(Data for this exercise Opens)

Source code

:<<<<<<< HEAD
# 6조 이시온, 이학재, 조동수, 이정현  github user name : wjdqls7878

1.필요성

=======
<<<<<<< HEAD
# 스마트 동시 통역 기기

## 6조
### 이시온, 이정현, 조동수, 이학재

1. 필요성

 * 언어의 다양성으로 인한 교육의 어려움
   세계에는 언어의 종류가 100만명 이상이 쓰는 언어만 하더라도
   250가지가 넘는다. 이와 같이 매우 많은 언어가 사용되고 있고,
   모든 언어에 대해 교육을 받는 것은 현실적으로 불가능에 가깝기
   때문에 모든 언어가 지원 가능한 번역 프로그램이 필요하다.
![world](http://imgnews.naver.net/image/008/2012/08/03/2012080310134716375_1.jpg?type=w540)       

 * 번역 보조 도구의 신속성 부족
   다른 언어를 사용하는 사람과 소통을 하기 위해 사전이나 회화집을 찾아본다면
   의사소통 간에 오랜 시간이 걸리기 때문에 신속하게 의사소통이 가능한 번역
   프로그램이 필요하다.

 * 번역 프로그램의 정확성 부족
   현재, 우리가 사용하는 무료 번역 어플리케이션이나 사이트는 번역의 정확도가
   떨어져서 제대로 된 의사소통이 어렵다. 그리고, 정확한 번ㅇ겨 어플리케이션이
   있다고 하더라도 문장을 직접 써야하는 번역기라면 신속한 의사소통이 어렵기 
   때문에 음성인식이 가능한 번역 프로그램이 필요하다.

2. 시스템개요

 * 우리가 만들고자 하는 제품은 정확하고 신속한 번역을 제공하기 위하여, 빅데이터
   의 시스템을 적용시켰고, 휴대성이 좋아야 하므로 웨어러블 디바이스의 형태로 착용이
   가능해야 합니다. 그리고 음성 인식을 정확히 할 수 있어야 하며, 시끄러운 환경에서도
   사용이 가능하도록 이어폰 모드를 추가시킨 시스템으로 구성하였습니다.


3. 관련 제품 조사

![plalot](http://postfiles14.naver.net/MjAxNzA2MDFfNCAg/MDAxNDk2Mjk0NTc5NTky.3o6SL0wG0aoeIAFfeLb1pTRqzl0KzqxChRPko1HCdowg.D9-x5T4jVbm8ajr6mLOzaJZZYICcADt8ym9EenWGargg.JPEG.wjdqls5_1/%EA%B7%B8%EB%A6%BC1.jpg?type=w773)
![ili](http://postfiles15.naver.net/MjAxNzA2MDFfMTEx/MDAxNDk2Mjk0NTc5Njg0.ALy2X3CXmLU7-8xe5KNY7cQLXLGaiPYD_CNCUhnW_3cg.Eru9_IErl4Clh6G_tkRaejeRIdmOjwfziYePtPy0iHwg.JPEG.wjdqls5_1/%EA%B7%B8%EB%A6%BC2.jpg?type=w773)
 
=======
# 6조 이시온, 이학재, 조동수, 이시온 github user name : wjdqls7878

(Data for this exercise Closes)

- _Requirement_:
Count the lines of the data that hold the string "naver", and give that number as the entire reply.

- _Response to the exercise_:
3